Exercise brief> Find the line with "#### yarn (可选)". Repeat it and each line after it, exactly, down to the end of the records below.

Information provided>

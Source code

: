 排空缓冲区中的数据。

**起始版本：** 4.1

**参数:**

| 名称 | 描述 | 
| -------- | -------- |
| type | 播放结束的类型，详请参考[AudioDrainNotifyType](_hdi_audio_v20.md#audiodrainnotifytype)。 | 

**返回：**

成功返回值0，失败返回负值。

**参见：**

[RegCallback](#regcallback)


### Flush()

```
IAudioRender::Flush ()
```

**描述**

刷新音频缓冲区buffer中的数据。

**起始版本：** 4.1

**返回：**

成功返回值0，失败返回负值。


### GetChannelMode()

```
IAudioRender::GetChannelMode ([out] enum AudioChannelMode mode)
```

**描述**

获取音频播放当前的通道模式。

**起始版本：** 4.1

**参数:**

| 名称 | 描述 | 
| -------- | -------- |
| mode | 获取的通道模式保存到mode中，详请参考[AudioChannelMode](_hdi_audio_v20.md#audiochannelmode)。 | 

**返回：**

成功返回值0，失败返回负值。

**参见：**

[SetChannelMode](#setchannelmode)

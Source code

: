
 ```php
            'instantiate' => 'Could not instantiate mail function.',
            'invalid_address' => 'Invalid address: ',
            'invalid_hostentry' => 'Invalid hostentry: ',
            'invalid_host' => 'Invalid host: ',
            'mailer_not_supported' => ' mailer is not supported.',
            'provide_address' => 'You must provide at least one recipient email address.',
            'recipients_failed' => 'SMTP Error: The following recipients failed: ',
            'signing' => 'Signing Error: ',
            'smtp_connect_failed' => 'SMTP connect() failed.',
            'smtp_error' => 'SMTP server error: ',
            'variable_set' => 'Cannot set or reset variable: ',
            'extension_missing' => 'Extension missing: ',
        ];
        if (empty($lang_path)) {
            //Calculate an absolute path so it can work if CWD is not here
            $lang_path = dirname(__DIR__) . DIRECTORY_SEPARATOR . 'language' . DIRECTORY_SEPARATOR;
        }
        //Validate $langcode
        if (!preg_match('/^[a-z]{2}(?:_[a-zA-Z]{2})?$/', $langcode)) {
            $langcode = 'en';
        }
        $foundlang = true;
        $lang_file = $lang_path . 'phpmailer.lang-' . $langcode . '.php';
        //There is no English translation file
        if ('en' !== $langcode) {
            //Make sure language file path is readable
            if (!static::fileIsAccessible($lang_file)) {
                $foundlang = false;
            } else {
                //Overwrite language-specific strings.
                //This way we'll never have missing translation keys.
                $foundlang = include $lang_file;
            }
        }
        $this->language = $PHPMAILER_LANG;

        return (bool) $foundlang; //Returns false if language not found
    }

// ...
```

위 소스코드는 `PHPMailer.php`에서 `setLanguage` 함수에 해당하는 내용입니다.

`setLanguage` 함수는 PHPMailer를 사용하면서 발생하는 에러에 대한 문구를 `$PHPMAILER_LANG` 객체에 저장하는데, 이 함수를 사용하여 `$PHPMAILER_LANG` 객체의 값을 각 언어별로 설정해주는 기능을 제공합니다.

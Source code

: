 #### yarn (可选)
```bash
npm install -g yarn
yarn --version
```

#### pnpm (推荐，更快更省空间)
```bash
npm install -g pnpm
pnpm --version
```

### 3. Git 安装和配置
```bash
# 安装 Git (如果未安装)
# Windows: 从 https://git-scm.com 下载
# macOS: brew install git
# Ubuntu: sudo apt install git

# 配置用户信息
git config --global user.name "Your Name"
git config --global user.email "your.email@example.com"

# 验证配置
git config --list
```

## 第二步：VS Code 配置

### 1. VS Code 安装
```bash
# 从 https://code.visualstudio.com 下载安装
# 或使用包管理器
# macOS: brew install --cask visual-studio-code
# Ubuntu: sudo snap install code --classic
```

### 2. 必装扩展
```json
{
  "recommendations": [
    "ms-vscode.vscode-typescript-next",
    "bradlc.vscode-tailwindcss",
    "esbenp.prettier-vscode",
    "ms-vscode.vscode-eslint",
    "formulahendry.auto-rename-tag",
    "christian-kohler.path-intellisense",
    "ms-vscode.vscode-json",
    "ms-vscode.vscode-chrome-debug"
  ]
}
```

Solution to this problem>
: #### yarn (可选)
```bash
npm install -g yarn
yarn --version
```

#### pnpm (推荐，更快更省空间)
```bash
npm install -g pnpm
pnpm --version
```

### 3. Git 安装和配置
```bash
# 安装 Git (如果未安装)
# Windows: 从 https://git-scm.com 下载
# macOS: brew install git
# Ubuntu: sudo apt install git

# 配置用户信息
git config --global user.name "Your Name"
git config --global user.email "your.email@example.com"

# 验证配置
git config --list
```

## 第二步：VS Code 配置

### 1. VS Code 安装
```bash
# 从 https://code.visualstudio.com 下载安装
# 或使用包管理器
# macOS: brew install --cask visual-studio-code
# Ubuntu: sudo snap install code --classic
```

### 2. 必装扩展
```json
{
  "recommendations": [
    "ms-vscode.vscode-typescript-next",
    "bradlc.vscode-tailwindcss",
    "esbenp.prettier-vscode",
    "ms-vscode.vscode-eslint",
    "formulahendry.auto-rename-tag",
    "christian-kohler.path-intellisense",
    "ms-vscode.vscode-json",
    "ms-vscode.vscode-chrome-debug"
  ]
}
```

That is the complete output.